Les chefs d’entreprise présents ont exprimé des préoccupations concrètes : difficultés d’accès au crédit, besoin de visibilité sur les marchés porteurs, nécessité de renforcer la formation continue pour accompagner les mutations technologiques et réglementaires. Je leur ai présenté les dispositifs nationaux – Prêts participatifs Relance, France Num – ainsi que les outils régionaux mobilisables. J’ai également rappelé le rôle central de la CCI : mise en réseau, accompagnement à l’export, appui aux formalités, conseil stratégique.

Cette rencontre s’inscrivait aussi dans un contexte plus large : celui du renforcement de notre souveraineté économique et industrielle, en particulier dans les secteurs stratégiques. Lors de l’Assemblée générale de la CCIR Pays de la Loire du 5 février 2026, consacrée à la dynamique de la filière défense dans le Grand Ouest , plusieurs éléments marquants ont été présentés.

La loi de programmation militaire 2024-2030 prévoit 413 milliards d’euros d’investissements, avec un budget de la défense porté à 67 milliards d’euros en 2027 (2,5 % du PIB) et 100 milliards d’euros en 2030 (3 % du PIB). En Pays de la Loire, la filière défense représente déjà plus de 10 500 emplois et près de 200 PME et ETI sous-traitantes. À l’échelle bretonne, ce sont 409 entreprises et 28 000 emplois, dont 93 % ont une activité duale civile et militaire .

Ces chiffres traduisent une réalité : les marchés stratégiques sont créateurs de valeur, pérennes, innovants et fortement exportateurs. Mais ils restent exigeants : contraintes réglementaires élevées, normes spécifiques, exigences de confidentialité, relations parfois tendues entre donneurs d’ordre et sous-traitants.
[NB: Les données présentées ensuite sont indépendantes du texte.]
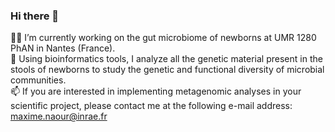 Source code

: ### Hi there 👋

👨‍🔬 I’m currently working on the gut microbiome of newborns at UMR 1280 PhAN in Nantes (France).  
🧬 Using bioinformatics tools, I analyze all the genetic material present in the stools of newborns to study the genetic and functional diversity of microbial communities.  
📫 If you are interested in implementing metagenomic analyses in your scientific project, please contact me at the following e-mail address: maxime.naour@inrae.fr

<!--
**MaximeNaour/MaximeNaour** is a ✨ _special_ ✨ repository because its `README.md` (this file) appears on your GitHub profile.

Here are some ideas to get you started:

- 🔭 I’m currently working on ...
- 🌱 I’m currently learning ...
- 👯 I’m looking to collaborate on ...
- 🤔 I’m looking for help with ...
- 💬 Ask me about ...
- 📫 How to reach me: ...
- 😄 Pronouns: ...
- ⚡ Fun fact: ...
-->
L’accès au financement demeure également un point de vigilance, certaines banques restant prudentes vis-à-vis du secteur.

Les travaux présentés ont également mis en lumière le rôle clé des réseaux structurants comme le cluster EDEN, qui fédère des entreprises majoritairement tournées vers l’export, agit comme passerelle entre acteurs publics et privés, soutient le business et accompagne à l’international . La CCI, de son côté, développe un accompagnement renforcé : positionnement des PME sur les marchés, coopérations inter-entreprises, soutien à la présence sur les salons spécialisés, accès aux financements et articulation entre offre de formation et besoins en compétences.

Enfin, la question de la sécurité économique a été abordée : protection des actifs stratégiques, prévention des prédations technologiques, vigilance face aux opérations capitalistiques sensibles. Le rôle du Service de l’information stratégique et de la sécurité économiques (SISSE) a été détaillé, notamment face à l’augmentation des alertes de sécurité économique ces dernières années .

Ces échanges me confortent dans une conviction forte : écouter directement les entrepreneurs est indispensable pour élaborer des propositions législatives adaptées. L’internationalisation, la transformation numérique, la transition écologique et la souveraineté industrielle ne sont pas des concepts abstraits ; ce sont des réalités vécues sur le terrain.

Le rôle d’un parlementaire est d’assurer la cohérence entre l’ambition nationale et les conditions concrètes de réussite des entreprises. Ces rencontres sont essentielles pour construire des politiques publiques ancrées dans le réel, au service de la compétitivité, de l’emploi et de notre indépendance stratégique.